The latest data from RealtyTrac, an online clearinghouse for foreclosure information, pegged the increase at 2 percent for October to a total of 224,451 filings. That’s up 94 percent from a year ago, according to the site.

Foreclosure activity remains highest in relatively few states that have been hit hardest by the housing bust, including California, Florida and Nevada. Other states that rank in the top ten with the highest levels of foreclosure activity include Ohio, Georgia, Michigan, Colorado, Arizona, Indiana and Illinois, according to the site.

Default notices were down nearly 9 percent for the month, a sign that some borrowers and lenders may be finding ways to avoid foreclosure, according to RealtyTrac CEO James Saccacio. But bank repossessions were up 35 percent for the month, an indication that more homeowners who enter the foreclosure process are losing their homes.

Foreclosure activity is reported state by state, based on filings at the county level; there is no federal clearinghouse for the data. Because there are often multiple filings in the foreclosure process, some critics have complained that RealtyTrac’s data overstates the severity of the pace of foreclosures.

But because those filings rarely occur more than once in any given month, the report provides an accurate picture of how many households are involved in some stage of the foreclosure process in any given month, according to RealtyTrac spokesman Rick Sharga.

“We believe we have the largest and most accurate database in the country,” he said.

In some cases, reported foreclosure filings may understate the number of homeowners who are losing their homes because they can’t make their mortgage payments. That’s because some common resolutions to mortgage defaults don’t show up in the filings. Those include so-called “short sales” — in which the bank approves a sale of the property for less than the value of the outstanding mortgage, allowing the homeowner to avert foreclosure.

The overall trend is confirmed by, another Web site that collects foreclosure data, which reported that pre-foreclosure filings were up 11 percent in October from the previous month and nearly double the pace a year ago.

The number of defaults and foreclosures is expected to continue to rise as payments on adjustable mortgages rise to levels that some homeowners can’t afford. Roughly $1.5 trillion in adjustables are scheduled to reset over the next two years, according to figures compiled by Credit Suisse. Though rates on traditional adjustable mortgages rise and fall with market interest rates, many of those written during the last few years of the lending boom will automatically reset to higher payments after their two- or three-year “starter” rates expire.

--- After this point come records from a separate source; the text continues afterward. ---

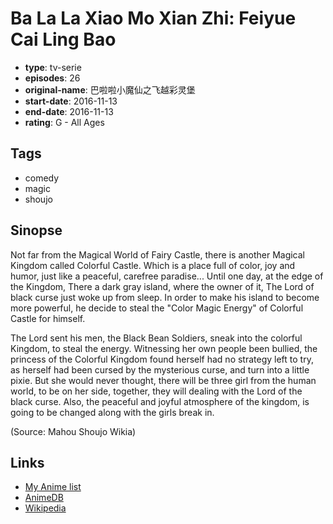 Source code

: # Ba La La Xiao Mo Xian Zhi: Feiyue Cai Ling Bao

-   **type**: tv-serie
-   **episodes**: 26
-   **original-name**: 巴啦啦小魔仙之飞越彩灵堡
-   **start-date**: 2016-11-13
-   **end-date**: 2016-11-13
-   **rating**: G - All Ages

## Tags

-   comedy
-   magic
-   shoujo

## Sinopse

Not far from the Magical World of Fairy Castle, there is another Magical Kingdom called Colorful Castle. Which is a place full of color, joy and humor, just like a peaceful, carefree paradise... Until one day, at the edge of the Kingdom, There a dark gray island, where the owner of it, The Lord of black curse just woke up from sleep. In order to make his island to become more powerful, he decide to steal the "Color Magic Energy" of Colorful Castle for himself.

The Lord sent his men, the Black Bean Soldiers, sneak into the colorful Kingdom, to steal the energy. Witnessing her own people been bullied, the princess of the Colorful Kingdom found herself had no strategy left to try, as herself had been cursed by the mysterious curse, and turn into a little pixie. But she would never thought, there will be three girl from the human world, to be on her side, together, they will dealing with the Lord of the black curse. Also, the peaceful and joyful atmosphere of the kingdom, is going to be changed along with the girls break in.

(Source: Mahou Shoujo Wikia)

## Links

-   [My Anime list](https://myanimelist.net/anime/34410/Ba_La_La_Xiao_Mo_Xian_Zhi__Feiyue_Cai_Ling_Bao)
-   [AnimeDB](http://anidb.info/perl-bin/animedb.pl?show=anime&aid=13701)
-   [Wikipedia](https://zh.wikipedia.org/wiki/%E5%B7%B4%E5%95%A6%E5%95%A6%E5%B0%8F%E9%AD%94%E4%BB%99)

The rising number of foreclosures is adding more unsold homes to an already glutted housing market. The National Association of Realtors reported Wednesday that sales of existing homes fell for the eighth consecutive month in October, with median home prices falling by a record amount.

Sales of existing single-family homes and condominiums dropped by 1.2 percent, while the median price of a home declined to $207,800, a drop of 5.1 percent from a year ago. That's the biggest year-over-year price decline on record.